2012 Week 3
September 20, 2012
Well, we finally got the real season going. I'll take any week where you can watch bitter old rivals like Tennessee against Florida and the Syracuse Orange Testicle vs. Stony Brook
The biggest surprise of the week was Stanford's upset win over USC on the Farm. The Old Bald Coach seems a bit too relaxed for his own good these days, perhaps that's why he lost. I haven't seen Coach Superior so laid-back since his college days when he won the Outlandish Trophy.
Speaking of beatdowns involving cocks, I was disappointed to see, on the ESPN score crawl, that Miami's football team scored repeatedly on my daughter, Beth Cook.
After R Kansas was upset by LSU's JV team last week, it was no surprise that the Junior Tigers took Auburn to overtime.
That does remind me, I made an error last week. I noted that Notre Dame apparently had joined something called the Great Lakes Intercollegiate Athletic Conference. That is incorrect, that is Notre Dame's JV team. The regular Irish didn't need juvies as Notre Dame stuck it to the Michigan State Fighting Chippewas.
Speaking of which, I was watching that telecast, wondering where the Pony is. I'm starting to notice all these guys on ESPN with speech impediments. I mean Brent Musberger has quite a noticeable lisp. And of course Coach Lew Holts could find work as a lawn sprinkler. Meanwhile that one announcer Ward sometimes sounds like a chick.
One unfortunate trend involves established programs beating up on lower division cupcakes. Clemson 41, Furman 7. Michigan 63, U-Mass 13. Oregon 63, Tennessee Tech 14. And FSU 59, Colorado 20.
Another established power had a tighter cupcake game, as Baylor won 48-23 over the Sam Houston Institute of Technology.
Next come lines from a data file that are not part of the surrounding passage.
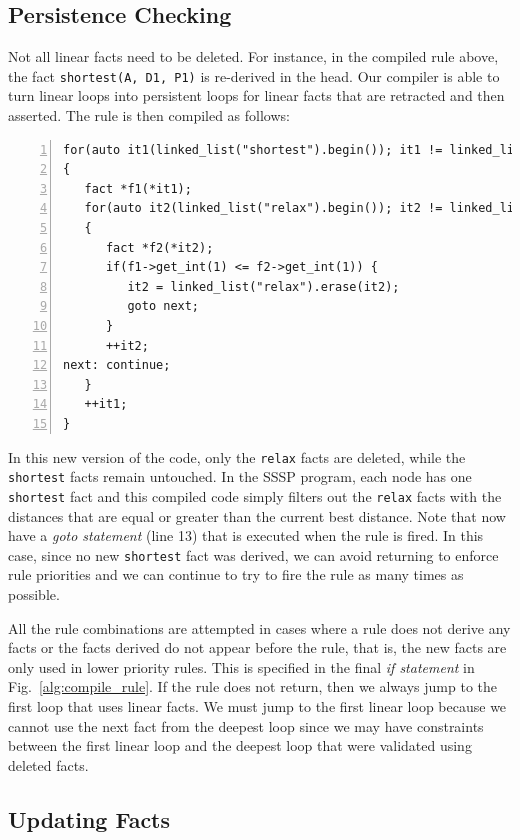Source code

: \subsection{Persistence Checking}

Not all linear facts need to be deleted. For instance, in the compiled rule
above, the fact \texttt{shortest(A, D1, P1)} is re-derived in the head. Our
compiler is able to turn linear loops into persistent loops for linear facts
that are retracted and then asserted.  The rule is then compiled as follows:

\begin{Verbatim}[numbers=left,fontsize=\scriptsize]
for(auto it1(linked_list("shortest").begin()); it1 != linked_list("shortest").end(); )
{
   fact *f1(*it1);
   for(auto it2(linked_list("relax").begin()); it2 != linked_list("relax").end(); )
   {
      fact *f2(*it2);
      if(f1->get_int(1) <= f2->get_int(1)) {
         it2 = linked_list("relax").erase(it2);
         goto next;
      }
      ++it2;
next: continue;
   }
   ++it1;
}
\end{Verbatim}

In this new version of the code, only the \texttt{relax} facts are deleted,
   while the \texttt{shortest} facts remain untouched. In the SSSP program, each
   node has one \texttt{shortest} fact and this compiled code simply filters out
   the \texttt{relax} facts with the distances that are equal or greater than
   the current best distance. Note that now have a \emph{goto statement} (line
         13) that is executed when the rule is fired.  In this case, since no
   new \texttt{shortest} fact was derived, we can avoid returning to enforce
   rule priorities and we can continue to try to fire the rule as many times as
   possible.

All the rule combinations are attempted in cases where a rule does not derive
any facts or the facts derived do not appear before the rule, that is, the new
facts are only used in lower priority rules. This is specified in the final
\emph{if statement} in Fig.~\ref{alg:compile_rule}. If the rule does not return,
then we always jump to the first loop that uses linear facts. We must jump to
the first linear loop because we cannot use
the next fact from the deepest loop since we may have constraints between the
first linear loop and the deepest loop that were validated using deleted facts.

\subsection{Updating Facts}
And while Kentucky is not a powerhouse, it was shocking to see that Western Kentucky upended the Wildcats -- there probably are some red faces in Louisville.
In the biggest game of the week, Alabama destroyed R Kansas, 52-0. The Hawgs got beat so badly that Holly Rowe squealed in sympathy. I'm sure that Coach Satan was even more pleased after hearing that Akron beat Morgan State 66-6.
Perhaps the most confusing finish occurred in the game between Brigham Young and the University of Texas at Houston. In U.T.A.H.'s second straight week in the Magic Underwear State, BYU mounted a furious comeback. However, the Cougars missed two consecutive tying field goals and lost 24-21.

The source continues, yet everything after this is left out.